Data-driven versus Pedigree-driven

The Millington One-Name Study (ONS) is classified as large by the Guild of One-Name Studies (there are 4,735 entries in the 1881 census covering England, Wales and Scotland). By 1911 there are 6,925 entries and to date there are 7,434 entries in the 1939 register. Add to this some 63,000 entries from civil registration and I am faced with a significant logistical problem – how best to start organising these in to pedigrees.

The traditional, pedigree driven, approach to genealogy is to start with what you know and work backwards, to a marriage and then a baptism or a birth – and on to the next generation (not forgetting births and burials). I believe that this approach works well with small and medium sized ONSs where the set of data is relatively small.

However, I have found that for my study it does not work well for two reasons:

  • a tendency to get distracted on a particular line;
  • too many similar names leading to a brick wall sooner or later. There is then a tendency to try and force a match perhaps a little too hard leading to poor quality pedigrees.

My alternative approach, which I have termed data-driven, is to work through sets of data one record at a time, building as many connections from that record as you can. In that way small pedigrees start evolving, slowly at first, but hopefully more quickly as more connections are made.

Some data sets serve this approach better than others. Census records (and I include the 1939 register) are an excellent start because in many cases a collection of individuals who are already organised in a family.

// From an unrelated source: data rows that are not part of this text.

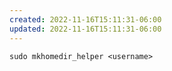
 ```yaml
---
created: 2022-11-16T15:11:31-06:00
updated: 2022-11-16T15:11:31-06:00
---
```


```shell
sudo mkhomedir_helper <username>
``` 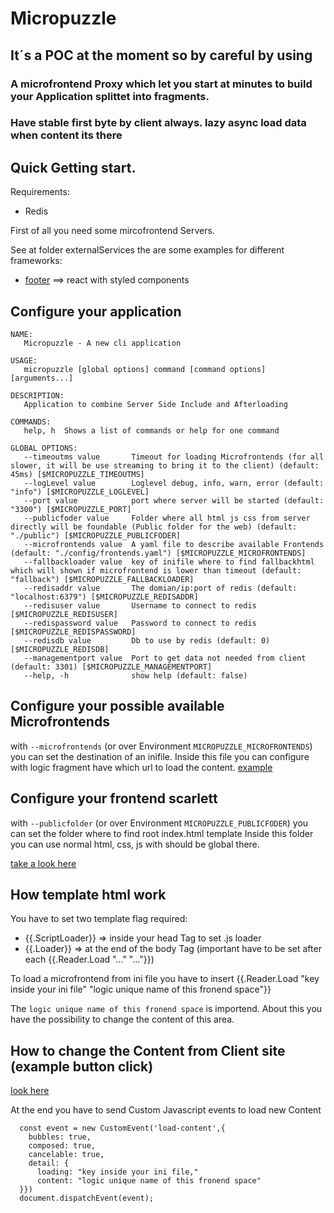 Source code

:# Micropuzzle

## It´s a POC at the moment so by careful by using

### A microfrontend Proxy which let you start at minutes to build your Application splittet into fragments.
### Have stable first byte by client always. lazy async load data when content its there

## Quick Getting start. 

Requirements: 
  - Redis

First of all you need some mircofrontend Servers. 

See at folder externalServices the are some examples for different frameworks: 

- [footer](/externalServices/footer) ==> react with styled components


## Configure your application

```
NAME:
   Micropuzzle - A new cli application

USAGE:
   micropuzzle [global options] command [command options] [arguments...]

DESCRIPTION:
   Application to combine Server Side Include and Afterloading

COMMANDS:
   help, h  Shows a list of commands or help for one command

GLOBAL OPTIONS:
   --timeoutms value       Timeout for loading Microfrontends (for all slower, it will be use streaming to bring it to the client) (default: 45ms) [$MICROPUZZLE_TIMEOUTMS]
   --logLevel value        Loglevel debug, info, warn, error (default: "info") [$MICROPUZZLE_LOGLEVEL]
   --port value            port where server will be started (default: "3300") [$MICROPUZZLE_PORT]
   --publicfoder value     Folder where all html js css from server directly will be foundable (Public folder for the web) (default: "./public") [$MICROPUZZLE_PUBLICFODER]
   --microfrontends value  A yaml file to describe available Frontends (default: "./config/frontends.yaml") [$MICROPUZZLE_MICROFRONTENDS]
   --fallbackloader value  key of inifile where to find fallbackhtml which will shown if microfrontend is lower than timeout (default: "fallback") [$MICROPUZZLE_FALLBACKLOADER]
   --redisaddr value       The domian/ip:port of redis (default: "localhost:6379") [$MICROPUZZLE_REDISADDR]
   --redisuser value       Username to connect to redis [$MICROPUZZLE_REDISUSER]
   --redispassword value   Password to connect to redis [$MICROPUZZLE_REDISPASSWORD]
   --redisdb value         Db to use by redis (default: 0) [$MICROPUZZLE_REDISDB]
   --managementport value  Port to get data not needed from client (default: 3301) [$MICROPUZZLE_MANAGEMENTPORT]
   --help, -h              show help (default: false)

```


## Configure your possible available Microfrontends
with `--microfrontends` (or over Environment `MICROPUZZLE_MICROFRONTENDS`) you can set the destination of an inifile. 
Inside this file you can configure with logic fragment have which url to load the content. [example](/config/frontends.yaml)

## Configure your frontend scarlett
with `--publicfolder` (or over Environment `MICROPUZZLE_PUBLICFODER`) you can set the folder where to find root index.html template
Inside this folder you can use normal html, css, js with should be global there. 

[take a look here](/public/index.html)

## How template html work
You have to set two template flag required: 
- {{.ScriptLoader}} => inside your head Tag to set .js loader
- {{.Loader}} => at the end of the body Tag (important have to be set after each  {{.Reader.Load "..." "..."}})

To load a microfrontend from ini file you have to insert  {{.Reader.Load "key inside your ini file" "logic unique name of this fronend space"}}

The `logic unique name of this fronend space` is importend. About this you have the possibility to change the content of this area. 


## How to change the Content from Client site (example button click)
[look here](/externalServices/footer_old/index.html)

At the end you have to send Custom Javascript events to load new Content
```
  const event = new CustomEvent('load-content',{
    bubbles: true,
    composed: true,
    cancelable: true,
    detail: {
      loading: "key inside your ini file,"
      content: "logic unique name of this fronend space"
  }})
  document.dispatchEvent(event);
```



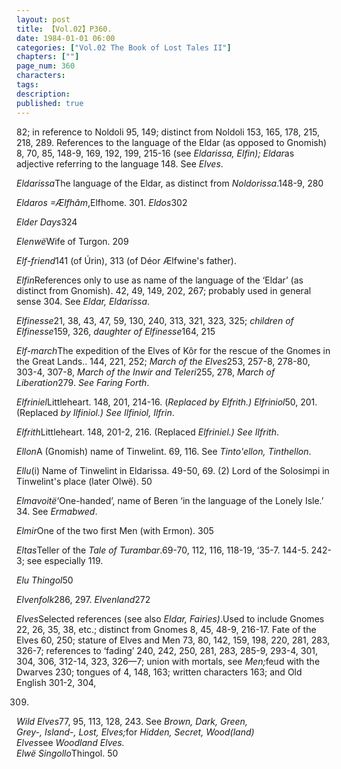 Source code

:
 ```yaml
---
layout: post
title: 【Vol.02】P360.
date: 1984-01-01 06:00
categories: ["Vol.02 The Book of Lost Tales II"]
chapters: [""]
page_num: 360
characters: 
tags: 
description: 
published: true
---
```


<p style="text-indent: 0;">
82; in reference to Noldoli 95, 149; distinct from Noldoli 153, 165, 178, 215, 218, 289. References to the language of the Eldar (as opposed to Gnomish) 8, 70, 85, 148-9, 169, 192, 199, 215-16 (see <I>Eldarissa, Elfin); Eldar</I>as adjective referring to the language 148. See <I>Elves</I>.
</p>

<I>Eldarissa</I>The language of the Eldar, as distinct from <I>Noldorissa</I>.148-9, 280

<I>Eldaros    =Ælfhâm</I>,Elfhome. 301. <I>Eldos</I>302

<I>Elder Days</I>324

<I>Elenwë</I>Wife of Turgon. 209

<I>Elf-friend</I>141 (of Úrin), 313 (of Déor Ælfwine's father).

<I>Elfin</I>References only to use as name of the language of the ‘Eldar’ (as distinct from Gnomish). 42, 49, 149, 202, 267; probably used in general sense 304. See <I>Eldar, Eldarissa</I>.

<I>Elfinesse</I>21, 38, 43, 47, 59, 130, 240, 313, 321, 323, 325; <I>children of Elfinesse</I>159, 326, <I>daughter of Elfinesse</I>164, 215

<I>Elf-march</I>The expedition of the Elves of Kôr for the rescue of the Gnomes in the Great Lands.. 144, 221, 252; <I>March of the Elves</I>253, 257-8, 278-80, 303-4, 307-8, <I>March of the Inwir and Teleri</I>255, 278, <I>March of Liberation</I>279. <I>See Faring Forth</I>.

<I>Elfriniel</I>Littleheart. 148, 201, 214-16. (<I>Replaced by Elfrith.) Elfriniol</I>50, 201. (Replaced <I>by Ilfiniol.) See Ilfiniol, Ilfrin</I>.

<I>Elfrith</I>Littleheart. 148, 201-2, 216. (Replaced <I>Elfriniel.) See Ilfrith</I>.

<I>Ellon</I>A (Gnomish) name of Tinwelint. 69, 116. See <I>Tinto'ellon, Tinthellon</I>.

<I>Ellu</I>(i) Name of Tinwelint in Eldarissa. 49-50, 69. (2) Lord of the Solosimpi in Tinwelint's place (later Olwë). 50

<I>Elmavoitë</I>‘One-handed’, name of Beren ‘in the language of the Lonely Isle.’ 34. See <I>Ermabwed</I>.

<I>Elmir</I>One of the two first Men (with Ermon). 305

<I>Eltas</I>Teller of the <I>Tale of Turambar</I>.69-70, 112, 116, 118-19, ‘35-7. 144-5. 242-3; see especially 119.

<I>Elu Thingol</I>50

<I>Elvenfolk</I>286, 297. <I>Elvenland</I>272

<I>Elves</I>Selected references (see also <I>Eldar, Fairies)</I>.Used to include Gnomes 22, 26, 35, 38, etc.; distinct from Gnomes 8, 45, 48-9, 216-17. Fate of the Elves 60, 250; stature of Elves and Men 73, 80, 142, 159, 198, 220, 281, 283, 326-7; references to ‘fading’ 240, 242, 250, 281, 283, 285-9, 293-4, 301, 304, 306, 312-14, 323, 326—7; union with mortals, see <I>Men;</I>feud with the Dwarves 230; tongues of 4, 148, 163; written characters 163; and Old English 301-2, 304,

309.

<I>Wild Elves</I>77, 95, 113, 128, 243. See <I>Brown, Dark, Green,<BR>Grey-,  Island-,   Lost,  Elves;</I>for <I>Hidden,   Secret,   Wood(land)<BR>Elves</I>see <I>Woodland Elves.<BR>Elwë Singollo</I>Thingol. 50

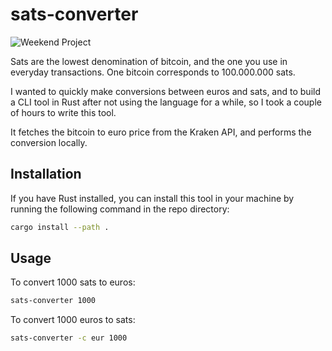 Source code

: # sats-converter

![Weekend Project](https://img.shields.io/badge/kind-weekend_project-blue)

Sats are the lowest denomination of bitcoin, and the one 
you use in everyday transactions. One bitcoin corresponds to 
100.000.000 sats.

I wanted to quickly make conversions between euros and sats,
and to build a CLI tool in Rust after not using the language for
a while, so I took a couple of hours to write this tool.

It fetches the bitcoin to euro price from the Kraken API, 
and performs the conversion locally.

## Installation

If you have Rust installed, you can install this tool
in your machine by running the following command in the repo directory:

```sh
cargo install --path .
```

## Usage

To convert 1000 sats to euros:

```sh
sats-converter 1000
```

To convert 1000 euros to sats:

```sh
sats-converter -c eur 1000
```






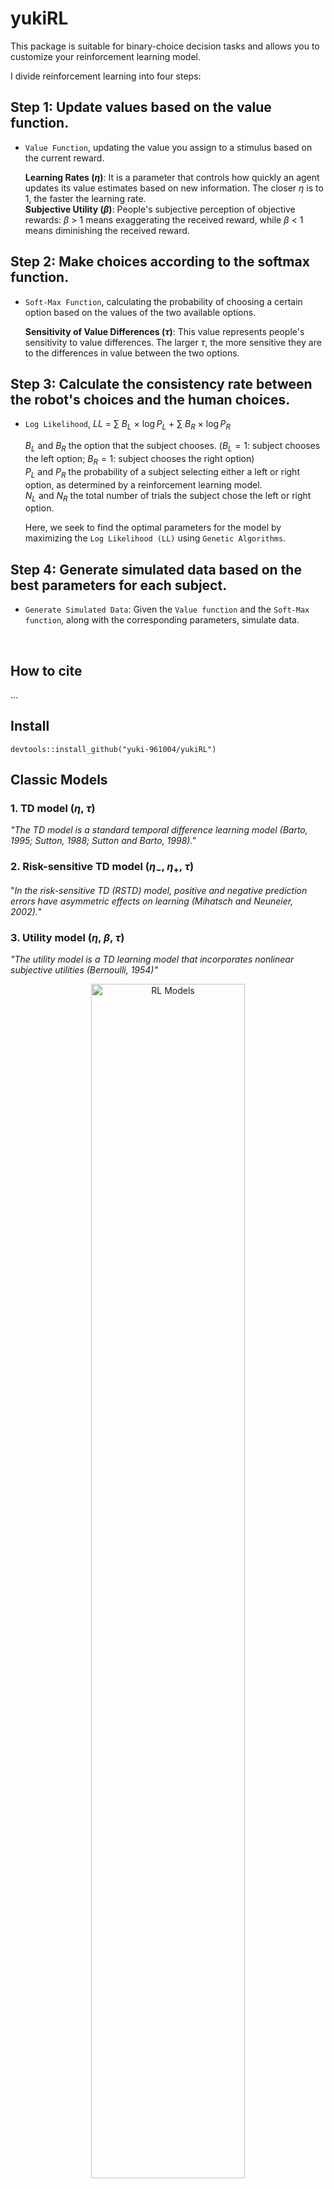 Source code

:# yukiRL
This package is suitable for binary-choice decision tasks and allows you to customize your reinforcement learning model.  

I divide reinforcement learning into four steps:
## Step 1: Update values based on the value function.
 - `Value Function`, updating the value you assign to a stimulus based on the current reward.  

    **Learning Rates ($\eta$)**: It is a parameter that controls how quickly an agent updates its value estimates based on new information. The closer $\eta$ is to 1, the faster the learning rate.  
    **Subjective Utility ($\beta$)**: People's subjective perception of objective rewards: $\beta$ > 1 means exaggerating the received reward, while $\beta$ < 1 means diminishing the received reward.

## Step 2: Make choices according to the softmax function.
 - `Soft-Max Function`, calculating the probability of choosing a certain option based on the values of the two available options.   

    **Sensitivity of Value Differences ($\tau$)**: This value represents people's sensitivity to value differences. The larger $\tau$, the more sensitive they are to the differences in value between the two options.
## Step 3: Calculate the consistency rate between the robot's choices and the human choices.
 - `Log Likelihood`, $LL$ = $\sum$ $B_{L}$ $\times$ $\log P_{L}$ + $\sum$ $B_{R}$ $\times$ $\log P_{R}$   

    $B_{L}$ and $B_{R}$ the option that the subject chooses. ($B_{L} = 1$: subject chooses the left option; $B_{R} = 1$: subject chooses the right option)   
    $P_{L}$ and $P_{R}$ the probability of a subject selecting either a left or right option, as determined by a reinforcement learning model.   
    $N_{L}$ and $N_{R}$ the total number of trials the subject chose the left or right option.   

    Here, we seek to find the optimal parameters for the model by maximizing the `Log Likelihood (LL)` using `Genetic Algorithms`.
## Step 4: Generate simulated data based on the best parameters for each subject.
 - `Generate Simulated Data`: Given the `Value function` and the `Soft-Max function`, along with the corresponding parameters, simulate data.  

<br>
    

## How to cite 
...

## Install
```{r}
devtools::install_github("yuki-961004/yukiRL") 
```

## Classic Models

### 1. TD model ($\eta$, $\tau$)
*"The TD model is a standard temporal difference learning model (Barto, 1995; Sutton, 1988; Sutton and Barto, 1998)."*  
### 2. Risk-sensitive TD model ($\eta_{-}$, $\eta_{+}$, $\tau$)
"*In the risk-sensitive TD (RSTD) model, positive and negative prediction errors have asymmetric effects on learning (Mihatsch and Neuneier, 2002).*"  
### 3. Utility model ($\eta$, $\beta$, $\tau$)
*"The utility model is a TD learning model that incorporates nonlinear subjective utilities (Bernoulli, 1954)"*


<p align="center">
    <img src="./fig/rl_models.png" alt="RL Models" width="70%">
</p>

### References
Niv, Y., Edlund, J. A., Dayan, P., & O'Doherty, J. P. (2012). Neural prediction errors reveal a risk-sensitive reinforcement-learning process in the human brain. *Journal of Neuroscience, 32*(2), 551-562. https://doi.org/10.1523/JNEUROSCI.5498-10.2012

## Initial Value

Comparisons between the two learning rates generally revealed a positivity bias ($\alpha_{+}$ > $\alpha_{-}$)  
However, that on some occasions, studies failed to find a positivity bias or even reported a negativity bias ($\alpha_{+}$ < $\alpha_{-}$).  
Because Q-values initialization markedly affect learning rate and learning bias estimates.

### References
Palminteri, S., & Lebreton, M. (2022). The computational roots of positivity and confirmation biases in reinforcement learning. *Trends in Cognitive Sciences, 26*(7), 607-621. https://doi.org/10.1016/j.tics.2022.04.005

## Model Fit
$LL$ = $\sum$ $B_{L}$ $\times$ $\log P_{L}$ + $\sum$ $B_{R}$ $\times$ $\log P_{R}$   

$AIC$ =  $- 2 LL$ + $2 k$  
$BIC$ =  $- 2 LL$ + $k \times \log n$ 

$B_{L}$ and $B_{R}$ the option that the subject chooses. ($B_{L} = 1$: subject chooses the left option; $B_{R} = 1$: subject chooses the right option)   
$P_{L}$ and $P_{R}$ the probability of a subject selecting either a left or right option, as determined by a reinforcement learning model.   
$N_{L}$ and $N_{R}$ the total number of trials the subject chose the left or right option.   

${k}$ the number of free parameters in the model.   
${n}$ represents the total number of trials in the paradigm.
### References

Hampton, A. N., Bossaerts, P., & O'doherty, J. P. (2006). The role of the ventromedial prefrontal cortex in abstract state-based inference during decision making in humans. *Journal of Neuroscience, 26*(32), 8360-8367. https://doi.org/10.1523/JNEUROSCI.1010-06.2006

---

### My understanding
In my understanding, the value function in reinforcement learning for a two-alternative decision task can be written as:

$Value_{n}$ = $Value_{n-1}$ + $\eta$ $\times$ ($\beta$ $\times$ $Reward_{n}$ - $Value_{n-1}$)

- The `TD model` only consider **learning rates ($\eta$)** as a free parameter.   
- The `Risk-sensitive TD model` is based on `TD model` and assumes that the **learning rates ($\eta$)** are different for gains and losses.
- The `Utility model` introduces a **subjective utility ($\beta$)** for rewards based on this foundation. 

*NOTE*: Considering that the initial value has a significant impact on the parameter estimation of the **learning rates ($\eta$)**. When the initial value is not set (`initial_value = NA`), it is taken to be the reward received for that stimulus the first time.

## Examples
### Load Pacakge
```{r}
library(yukiRL)
library(GA)
```
### Example Function

#### Learning Rate ($\eta$)   
```{r}
print(yukiRL::func_eta)
```
```
#> func_eta <- function (
#>   value, temp, reward, occurrence, eta, epsilon = NA
#> ){
#>   if (length(eta) == 1) {
#>     eta <- as.numeric(eta)
#>   }
#>   else if (length(eta) > 1 & temp < value) {
#>     eta <- eta[1]
#>   }
#>   else if (length(eta) > 1 & temp >= value) {
#>     eta <- eta[2]
#>   }
#>   else {
#>     eta <- "ERROR" 
#>   }
#>     return(eta)
#> }
```

#### Subjective Utility ($\beta$)  
```{r}
print(yukiRL::func_beta)
```
```
#> func_beta <- function(
#>   value, temp, reward, occurrence, beta = 1, epsilon = NA
#> ){
#>   if (length(beta) == 1) {
#>     beta <- beta
#>     temp <- beta * reward
#>   }
#>   else {
#>     temp <- "ERROR" 
#>   }
#>   return(list(beta, temp))
#> }
```

#### Sensitivity of Value Differences ($\tau$)
```{r}
print(yukiRL::func_prob)
```
```
#> func_prob <- function (
#>   L_value, R_value, tau = 1, params, LR 
#> ){
#>   if (!(LR %in% c("L", "R"))) {
#>       stop("LR = 'L' or 'R'")
#>   }
#>   else if (LR == "L") {
#>       prob <- 1/(1 + exp(-(L_value - R_value) * tau))
#>   }
#>   else if (LR == "R") {
#>       prob <- 1/(1 + exp(-(R_value - L_value) * tau))
#>   }
#>   else {
#>       prob <- "ERROR"
#>   }
#>   return(prob)
#> }
```

### Read your Raw Data
```{r simulated data}
raw <- [your_raw_data]
```
Make sure the global environment contains the raw data.   
Your dataset needs to include the following columns.   
`Block` and `Trial` columns are not mandatory, but there must be a column that represents the sequence of the experiment.
```
| Subject | Block | Trial | L_choice | R_choice | Choose | Reward |
|---------|-------|-------|----------|----------|--------|--------|
| 1       | 1     | 1     | A        | B        | A      | 5      |
| 1       | 1     | 2     | A        | B        | B      | 3      |
| 2       | 2     | 1     | X        | Y        | X      | 4      |
| 2       | 2     | 2     | X        | Y        | Y      | 2      |
```

### Creat a Object Function for `GA::ga`
Create a function that contains only the `params` argument, used for `GA::ga` to find the optimal solution.  
  
If you have already created your `value function` and `softmax function`, then here you only need to fill in the `[column names]` from your dataset into the corresponding arguments.   
```
 - sub = "your_col_name[sub]"
```
Most importantly, replace the `function` with your custom function.
```
 - beta_func = your_beta_func

 - eta_func = your_eta_func  

 - prob_func = your_prob_func
 ```
#### Example obj_func
```{r}
obj_func <- function(params){
################################## [ Raw ] #####################################
  # The original dataset needs to be in the global environment.
  data <- raw
################################## [Step 1] ####################################
  # Value Function
  step1 <- yukiRL::loop_update_v(
    data = data, 
    sub = <col name [character] of subject id>,
    choose = <col name [character] of subject's choice>,
    time_line = <col name [vector], of block and trial>,
    n = 1, # subject id that will be analyzed
    # parameters
    initial_value = NA, 
    beta = 1,
    epsilon = NA,
    eta = c(params[1], params[2]),
    # your value function
    beta_func = yukiRL::func_beta,
    eta_func = yukiRL::func_eta
  ) 
################################## [Step 2] ####################################
  # Soft-Max Function
  step2 <- yukiRL::loop_action_c(
    data = step1,
    L_choice = <col name [character] of left choice>,
    R_choice = <col name [character] of right choice>,
    sub = "Subject",
    initial_value = 0,
    n = 1, # the params of subjects should be calculated one by one
    seed = 123,
    softmax = TRUE,
    # your soft-max function
    prob_func = yukiRL::func_prob,  
    # params in your soft-max function
    tau = c(params[3]),
    params = NA
  )
################################## [Step 3] ####################################  
  mean_ACC <- round(mean(step2$ACC), 4) * 100
  cat("Mean Accuracy:", mean_ACC, "%", "\n")
  
  Log_Likelihood <- sum(step2$L_logl) + sum(step2$R_logl)
  return(Log_Likelihood)
}
```

### Genetic Algorithms
```{r}
cl <- parallel::makeCluster(parallel::detectCores() - 2)
doParallel::registerDoParallel(cores = cl)

ga_result <- GA::ga(
  type = "real-valued",
  fitness = function(x) obj_func(x), 
  lower = c(0, 0, 0), # lower bounds of parameters
  upper = c(1, 1, 1), # upper bounds of parameters
  popSize = 50,       # Initial population size
  maxiter = 999,      # Maximum number of iterations
  run = 20,           # Number of iterations without improvement before stopping
  parallel = TRUE,          
  seed = 123                
)

parallel::stopCluster(cl)
foreach::registerDoSEQ()
rm(cl)
```

### Output
```{r}
yukiRL::output(
  ga_result = ga_result, 
  obj_func = obj_func,
  n_trials = 288,
  params_name = c("eta_neg", ""eta_pos", "tau")
)
```
```
|                 name|   value|
|---------------------|--------|
| Number of Parameters|    3.00|
|     Number of Trials|  288.00|
|             Accuracy|   85.42|
|       Log-Likelihood| -105.88|
|                  AIC|  215.76|
|                  BIC|  223.09|

|       name|    value|
|-----------|---------|
|  eta_neg  | 0.30344 |
|  eta_pos  | 0.57334 |
|    tau    | 0.03575 |
```

### Generate Decisions
Similar to the previous dataset, this time the data also requires rewards for both the left option and the right option.
```
| Subject | Block | Trial | L_choice | R_choice | L_reward | R_reward |
|---------|-------|-------|----------|----------|----------|----------|
| 1       | 1     | 1     | A        | B        | 1        | 5        |
| 1       | 1     | 2     | A        | B        | 2        | 3        |
| 2       | 2     | 1     | X        | Y        | 3        | 4        |
| 2       | 2     | 2     | X        | Y        | 4        | 2        |
```

```
################################## [Step 4] #################################### 
yukiRL::generate_d(
  data = <your data>,
  L_choice = <col_name [character] of left choice>,
  R_choice = <col_name [character] of right choice>,
  L_reward = <col_name [character] of left reward>,
  R_reward = <col_name [character] of right reward>,
  time_line = <col name [vector], of block and trial>,
  initial_value = 0,
  softmax = TRUE,
  seed = 123,
  beta = 1,
  epsilon = NA,
  eta = c(0.30344, 0.57334),
  tau = c(0.03575),
  params = NA,
  beta_func = yukiRL::func_beta,
  eta_func = yukiRL::func_eta,
  prob_func = yukiRL::func_prob
)
```

The reinforcement learning model will generate a column called `Rob_Choose`, indicating what the reinforcement learning algorithm would choose when faced with this option.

So I might start by going through each census record trying to match any of the individuals listed to a birth registration. If successful, this will (hopefully) give me a mothers maiden name which might help identify a marriage for the parents. And repeat … 🙂 for all of the census records. Slowly, slowly, the number of people linked grows.

I suspect a different approach might be required when I start to get seriously into the pre-1837 data, but for now it as worked out well for the censuses from 1841 through to 1911 and is going well for the 1939 register.

I would be interested in know how other operators of large ONSs carry out the family reconstruction aspects of their study.